In its present form, the CCBL claims over a century’s worth of tradition: nearly one thousand former players who have made it into the Major Leagues (150 presently playing), high attendance, and even a short list of alumni in Major League Baseball’s Hall of Fame at Cooperstown, New York.
As much as any natural or manmade attraction that Cape Cod has to offer, the CCBL draws and delights thousands of natives and vacationers alike who visit any one of ten natural grass diamonds each summer. But a well-liked as baseball on the Cape may now be, it has not always been this popular or even this secure. With a loose history dating back to the American Civil War, the CCBL has gone through some lows a well as highs, a merger, a takeover, and even its share of controversy.
Whether or not Abner Doubleday is accepted as the father of modern baseball is less controversial when one considers that the Civil War was the true progenitor of America’s favorite game. When not engaged in actual combat, readiness drills, or marches, Civil War soldier often found themselves with little to do other than to pass time playing baseball.
After the war, it was some of those same soldiers who took home this entertaining pastime to places all over the unified nation, including Cape Cod. The earliest-known, yet unverified, date of an organized game played on the Cape is in the summer of 1865. The first recorded date of a game, however, is August 13, 1867, when the Barnstable Patriot reported that a team of nine from Sandwich, calling themselves the “Nichols Club” played host to a visiting Cummaquid squad.
The Nichols Club of Sandwich was named after a retired sea captain-Edward Nichols. The generous Captain Nichols loaned, at no charge, a parcel of land on which the fledgling team of Sandwich ball players practiced. To show their appreciation, the players named their team after him.
Soon after this Sandwich game, the Patriot reported another game played at the October 1867 Agricultural Fair between the same Cummaquid club of West Barnstable and the Mattakeesetts of Yarmouth. According to the report, Cummaquid won the contest 30 to 13 and brought home the prize of a silver-mounted carved black walnut bat.
Although consistent records are not available after the 1867 game, each year the Cape’s greatly anticipated baseball championship seems to have been decided at the County Agricultural Fair.
Not wanting to be left out, the other Cape Cod towns began organizing their own teams, and the era of “Town Teams” began. Records indicate that baseball was being played on the Cape from the 1870s onwards. In fact, the game became so popular with some, that players from Sandwich were said to have competed in mid-winter on the ice of Old Mill Pond with every player on skates.

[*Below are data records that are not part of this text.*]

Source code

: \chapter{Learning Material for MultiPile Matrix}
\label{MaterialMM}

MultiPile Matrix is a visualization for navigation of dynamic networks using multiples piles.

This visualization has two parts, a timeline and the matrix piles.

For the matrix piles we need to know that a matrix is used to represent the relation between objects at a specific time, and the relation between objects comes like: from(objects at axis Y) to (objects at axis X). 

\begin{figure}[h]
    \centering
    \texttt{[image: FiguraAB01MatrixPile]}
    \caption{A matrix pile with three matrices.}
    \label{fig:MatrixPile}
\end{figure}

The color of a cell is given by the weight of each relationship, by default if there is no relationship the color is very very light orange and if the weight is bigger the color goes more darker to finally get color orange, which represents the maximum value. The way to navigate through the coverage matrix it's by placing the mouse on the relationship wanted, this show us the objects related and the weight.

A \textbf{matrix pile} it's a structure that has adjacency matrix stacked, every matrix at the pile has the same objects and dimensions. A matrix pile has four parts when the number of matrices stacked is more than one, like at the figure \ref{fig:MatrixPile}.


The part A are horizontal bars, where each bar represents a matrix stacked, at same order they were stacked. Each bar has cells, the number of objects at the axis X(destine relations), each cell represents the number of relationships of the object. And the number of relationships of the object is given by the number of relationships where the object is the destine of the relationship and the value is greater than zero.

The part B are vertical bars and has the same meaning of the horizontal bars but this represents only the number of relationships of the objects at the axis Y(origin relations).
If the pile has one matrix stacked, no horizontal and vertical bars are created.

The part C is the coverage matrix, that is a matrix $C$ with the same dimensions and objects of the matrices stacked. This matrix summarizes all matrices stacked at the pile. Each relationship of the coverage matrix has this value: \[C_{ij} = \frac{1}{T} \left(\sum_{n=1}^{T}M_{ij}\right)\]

As town teams became more popular, semi-professional players from around the country began to enter the local line-up. This development improved overall team play, but the growing semi-professional status of team became a mixed blessing. Greater competition between teams for better quality players created more financial demands. Teams like the Hyannis Club found themselves charging admission for the first time. This same team became the first to sell nonrefundable season’s tickets. The price was $2 per person-woman free.